INTRODUCTION DU CHAPITRE II.

On rencontre au cours de l'histoire du mouvement saint-simonien des différences de vue sensibles sur les questions de la religion ou de l'organisation de l'Eglise du fait qu'il n'a pas toujours existé au sein du groupe un chef de file incontesté pour imposer son interprétation de l'œuvre de Saint-Simon : Enfantin, inlassablement, tenta bien d'imposer son ascendant, mais de nombreuses oppositions et des schismes assez fréquents ont constamment remis celui-ci en question.

La dimension économique de la doctrine, de la même manière, n'a pas toujours donné l'apparence d'un bloc monolithique et des divergences entre les disciples de Saint-Simon ont pu apparaître dans la représentation des phénomènes économiques ou dans le choix des concepts théoriques. Le plus important, toutefois, est qu'on voit se dessiner, au-delà des différences de vue, les contours d'une théorie du circuit et la formation d'une analyse monétaire : cette tentative pour perpétuer une analyse monétaire est un aspect très intéressant de la doctrine saint-simonienne qui se constitue dans les années qui suivent la mort de Saint-Simon, en 1825.

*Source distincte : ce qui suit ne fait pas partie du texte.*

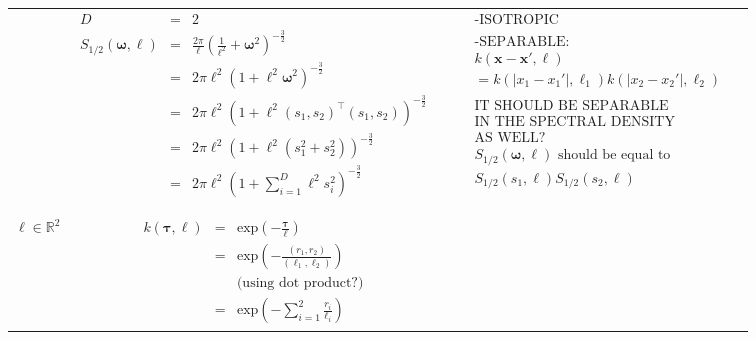 \documentclass[onecolumn,a4paper,11pt]{article}
\begin{document}
\begin{landscape}
\begin{table}[H]
\begin{center}
\begin{tabular}{|c|c|c|c|}
       & \multicolumn{1}{|p{9.7cm}|}{\small
         \begin{eqnarray*}
		D &=& 2\\
		S_{1/2}(\bm{\omega},\ell) &=& \frac{2\pi}{\ell}\left(\frac{1}{\ell^2}+\bm{\omega}^2 \right)^{-\frac{3}{2}} \\
		&=& 2\pi\ell^2\left(1+\ell^2\bm{\omega}^2\right)^{-\frac{3}{2}} \\
		&=& 2\pi\ell^2\left(1+\ell^2(s_{1},s_{2})^\top(s_{1},s_{2})\right)^{-\frac{3}{2}} \\
		&=& 2\pi\ell^2\left(1+\ell^2(s_{1}^2+s_{2}^2)\right)^{-\frac{3}{2}} \\
		&=& 2\pi\ell^2\left(1+\sum_{i=1}^{D}\ell^2s_{i}^2\right)^{-\frac{3}{2}} \\
         \end{eqnarray*}
       }
       
       & \multicolumn{1}{|p{5.7cm}|}{\small
         \begin{eqnarray*}
        &&\text{-ISOTROPIC}\\
        \\
		&&\text{-SEPARABLE:} \\
		&&k(\bm{x}-\bm{x}',\bm{\ell})\\
		 &&= k(|x_1-x_1'|,\ell_1)k(|x_2-x_2'|,\ell_2)\\
		 \\
		 &&\text{IT SHOULD BE SEPARABLE}\\
		 &&\text{IN THE SPECTRAL DENSITY} \\
		 &&\text{AS WELL?}\\
		&&S_{1/2}(\bm{\omega},\ell) \text{ should be equal to }\\
		 &&S_{1/2}(s_1,\ell)S_{1/2}(s_2,\ell)
         \end{eqnarray*}
       }\\
       \vspace{-10mm}\\
        \cline{1-3}
         
       \multicolumn{1}{|p{1.5cm}|}{
       \vspace{1mm}
       $\bm{\ell} \in \mathbb{R}^2$
       }
       
         & \multicolumn{1}{|p{5.7cm}|}{\small
         \begin{eqnarray*}
		k(\bm{\tau},\bm{\ell}) &=& \mathrm{exp}\left(- \frac{\bm{\tau}}{\bm{\ell}} \right) \\
		&=& \mathrm{exp}\left(- \frac{(r_1, r_2)}{(\ell_1,\ell_2)} \right)\\
		&&\text{(using dot product?)}\\
		&=& \mathrm{exp}\left(- \sum_{i=1}^{2}\frac{r_i}{\ell_i} \right) 
         \end{eqnarray*}
       }
       

\end{tabular}
\end{center}
\end{table}
\end{landscape}
\end{document}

Comme le remarque R. Barre dans la préface qu'il écrivit à l'Histoire de l'analyse économique, Schumpeter porte un grand intérêt à cette analyse monétaire dont il fait remonter les principales racines à la tradition économique française du XVIIIe : "[Schumpeter] attache une importance particulière aux économistes de la seconde moitié du XVIII e siècle, qui vont formuler les premières analyses du processus économique global" 346 , avec des auteurs comme "Boisguilbert, Cantillon, Quesnay et les physiocrates [qui] introduiront sous une forme voisine la conception du circuit économique" 347 , et chez lesquels "on voit aussi apparaître […] ce que l'on nomme aujourd'hui 'analyse monétaire'" 348 .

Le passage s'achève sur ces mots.